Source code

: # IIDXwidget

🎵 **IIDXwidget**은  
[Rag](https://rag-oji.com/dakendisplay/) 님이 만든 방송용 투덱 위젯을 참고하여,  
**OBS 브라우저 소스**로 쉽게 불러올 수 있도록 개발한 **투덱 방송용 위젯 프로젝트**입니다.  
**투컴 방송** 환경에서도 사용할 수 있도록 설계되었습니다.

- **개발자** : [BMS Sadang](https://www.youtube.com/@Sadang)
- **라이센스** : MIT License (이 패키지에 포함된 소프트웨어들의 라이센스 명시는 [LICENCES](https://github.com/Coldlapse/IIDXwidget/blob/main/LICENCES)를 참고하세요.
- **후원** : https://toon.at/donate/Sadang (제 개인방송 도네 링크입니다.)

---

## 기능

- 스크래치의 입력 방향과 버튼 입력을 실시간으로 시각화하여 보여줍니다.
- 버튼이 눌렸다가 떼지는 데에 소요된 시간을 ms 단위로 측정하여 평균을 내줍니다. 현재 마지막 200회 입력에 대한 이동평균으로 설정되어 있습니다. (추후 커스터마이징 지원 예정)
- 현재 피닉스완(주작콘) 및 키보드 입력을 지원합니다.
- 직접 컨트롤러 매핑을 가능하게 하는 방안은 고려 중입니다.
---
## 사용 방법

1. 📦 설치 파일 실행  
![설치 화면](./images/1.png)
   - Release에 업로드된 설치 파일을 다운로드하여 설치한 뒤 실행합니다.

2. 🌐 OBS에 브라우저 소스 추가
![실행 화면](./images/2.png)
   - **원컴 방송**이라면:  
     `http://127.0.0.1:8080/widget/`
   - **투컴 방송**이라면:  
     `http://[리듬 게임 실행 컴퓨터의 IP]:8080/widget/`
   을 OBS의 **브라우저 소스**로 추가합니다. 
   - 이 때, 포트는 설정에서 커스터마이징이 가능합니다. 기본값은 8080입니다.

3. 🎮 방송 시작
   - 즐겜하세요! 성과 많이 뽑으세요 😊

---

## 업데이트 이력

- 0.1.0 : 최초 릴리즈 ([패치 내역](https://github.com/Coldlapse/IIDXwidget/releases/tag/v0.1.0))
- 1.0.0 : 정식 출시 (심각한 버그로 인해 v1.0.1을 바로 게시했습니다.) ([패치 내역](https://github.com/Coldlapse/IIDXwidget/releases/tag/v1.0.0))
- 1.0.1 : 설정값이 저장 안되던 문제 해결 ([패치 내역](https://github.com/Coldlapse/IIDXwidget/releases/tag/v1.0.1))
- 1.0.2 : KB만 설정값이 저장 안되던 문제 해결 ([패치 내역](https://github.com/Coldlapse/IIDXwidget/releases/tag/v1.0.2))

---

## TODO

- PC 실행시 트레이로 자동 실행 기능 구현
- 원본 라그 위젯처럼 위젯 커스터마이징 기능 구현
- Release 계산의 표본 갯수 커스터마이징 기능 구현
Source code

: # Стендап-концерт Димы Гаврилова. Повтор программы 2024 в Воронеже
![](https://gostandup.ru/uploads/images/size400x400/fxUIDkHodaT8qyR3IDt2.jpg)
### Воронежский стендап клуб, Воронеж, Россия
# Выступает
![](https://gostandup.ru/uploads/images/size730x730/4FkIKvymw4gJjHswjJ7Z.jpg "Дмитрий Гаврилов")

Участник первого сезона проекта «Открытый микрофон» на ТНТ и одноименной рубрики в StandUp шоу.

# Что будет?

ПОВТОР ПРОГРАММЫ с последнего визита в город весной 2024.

> [WORK ORDER]: In the listing above, locate the line with "- 버튼이 눌렸다가 떼지는" and the line with "- 0.1.0 : 최초", then extract exactly those lines and every line between them, and nothing more.

> [REPLY TO THE EXERCISE]:
- 버튼이 눌렸다가 떼지는 데에 소요된 시간을 ms 단위로 측정하여 평균을 내줍니다. 현재 마지막 200회 입력에 대한 이동평균으로 설정되어 있습니다. (추후 커스터마이징 지원 예정)
- 현재 피닉스완(주작콘) 및 키보드 입력을 지원합니다.
- 직접 컨트롤러 매핑을 가능하게 하는 방안은 고려 중입니다.
---
## 사용 방법

1. 📦 설치 파일 실행  
![설치 화면](./images/1.png)
   - Release에 업로드된 설치 파일을 다운로드하여 설치한 뒤 실행합니다.

2. 🌐 OBS에 브라우저 소스 추가
![실행 화면](./images/2.png)
   - **원컴 방송**이라면:  
     `http://127.0.0.1:8080/widget/`
   - **투컴 방송**이라면:  
     `http://[리듬 게임 실행 컴퓨터의 IP]:8080/widget/`
   을 OBS의 **브라우저 소스**로 추가합니다. 
   - 이 때, 포트는 설정에서 커스터마이징이 가능합니다. 기본값은 8080입니다.

3. 🎮 방송 시작
   - 즐겜하세요! 성과 많이 뽑으세요 😊

---

## 업데이트 이력

- 0.1.0 : 최초 릴리즈 ([패치 내역](https://github.com/Coldlapse/IIDXwidget/releases/tag/v0.1.0))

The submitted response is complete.